Ela tinha 30 anos quando foi agredida pelo então marido pela primeira vez. Permaneceu calada, por vergonha e por não saber para onde ir, até descobrir, oito anos depois, que o próprio cônjuge havia sido o autor do tiro que recebeu na cabeça enquanto dormia e que a deixou paraplégica. Desde então, a farmacêutica cearense Maria da Penha se engajou em uma luta que resultou na lei que leva seu nome e que protege mulheres da violência doméstica.
Por Gabriela Voskelis Do Uol
Maria da Penha não chegou a sofrer abusos sexuais por parte do marido, mas, assim como muitas mulheres pelo país, se sentiu “impotente” ao ler sobre o estupro coletivo sofrido por uma adolescente de 16 anos no Rio de Janeiro, cujo vídeo foi divulgado em redes sociais na última semana.
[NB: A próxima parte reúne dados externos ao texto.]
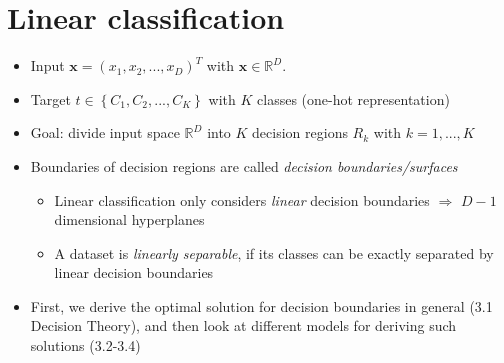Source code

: \section{Linear classification}
\begin{itemize}
	\item Input $\bm{x}=\left(x_1, x_2, ..., x_D\right)^T$ with $\bm{x}\in\mathbb{R}^D$.
	\item Target $t\in\left\{C_1, C_2, ..., C_K\right\}$ with $K$ classes (one-hot representation)
	\item Goal: divide input space $\mathbb{R}^D$ into $K$ decision regions $R_k$ with $k=1,...,K$
	\item Boundaries of decision regions are called \textit{decision boundaries/surfaces}
	\begin{itemize}
		\item Linear classification only considers \textit{linear} decision boundaries $\Rightarrow$ $D-1$ dimensional hyperplanes
		\item A dataset is \textit{linearly separable}, if its classes can be exactly separated by linear decision boundaries
	\end{itemize}
	\item First, we derive the optimal solution for decision boundaries in general (3.1 Decision Theory), and then look at different models for deriving such solutions (3.2-3.4) 
\end{itemize}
Em entrevista ao UOL, ela lembra a “vergonha de dizer” que foi agredida, a falta de informação e apoio do Estado e diz que o combate à violência contra a mulher começa na infância: “Educar para respeitar a mulher”.
Leia abaixo alguns trechos da entrevista:
UOL – Qual foi seu primeiro sentimento ao tomar conhecimento do estupro coletivo que aconteceu no Rio?
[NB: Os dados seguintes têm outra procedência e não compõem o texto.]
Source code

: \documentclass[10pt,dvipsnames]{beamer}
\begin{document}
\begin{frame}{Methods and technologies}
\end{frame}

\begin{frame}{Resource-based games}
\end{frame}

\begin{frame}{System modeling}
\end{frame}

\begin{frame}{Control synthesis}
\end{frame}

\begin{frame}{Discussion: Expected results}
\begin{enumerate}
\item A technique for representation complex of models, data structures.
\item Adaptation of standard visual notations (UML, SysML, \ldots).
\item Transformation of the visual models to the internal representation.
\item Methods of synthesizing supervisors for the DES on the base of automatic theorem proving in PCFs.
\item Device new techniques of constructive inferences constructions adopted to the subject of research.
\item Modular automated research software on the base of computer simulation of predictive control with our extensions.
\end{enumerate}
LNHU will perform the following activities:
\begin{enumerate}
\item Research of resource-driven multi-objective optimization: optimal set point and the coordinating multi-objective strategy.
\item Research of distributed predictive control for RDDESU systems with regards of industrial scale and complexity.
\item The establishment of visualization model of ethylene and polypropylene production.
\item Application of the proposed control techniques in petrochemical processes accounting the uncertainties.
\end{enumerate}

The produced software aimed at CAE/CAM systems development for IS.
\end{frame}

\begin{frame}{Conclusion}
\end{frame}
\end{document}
Maria da Penha – A gente se sente impotente, porque sabe que, atrás de um caso desses que ganha muita visibilidade, existem muitos outros, de que não se tem conhecimento por uma série de questões. Porque aqui [na região Nordeste] a vítima não sabe como denunciar, não tem acesso a informação…
Você acredita que o fato de muitas vezes a vítima acabar sendo responsabilizada pelas agressões sofridas, o que faz parte da chamada cultura do estupro, influencia na ausência de denúncias?
Eu acredito que nos municípios onde as coisas não são tão claras não há políticas públicas, não há nem uma conversa com a população sobre isso, tudo é escondido… Algumas [vítimas] acham que é normal [ser estuprada], outras têm vergonha de denunciar, não sabem como fazer.
Têm vergonha de quê?
Pelo que eu sei, até hoje, como um dia foi comigo, muitas mulheres que não são esclarecidas têm vergonha de dizer que foram agredidas, porque entendem que a sociedade as culpa por serem vítimas. [A sociedade] Coloca como ela sendo a responsável por aquela agressão. Eu não era responsável. Mesmo que eu tivesse feito alguma coisa que a sociedade condena, ainda assim ele não era um juiz, nem tinha o direito de me matar.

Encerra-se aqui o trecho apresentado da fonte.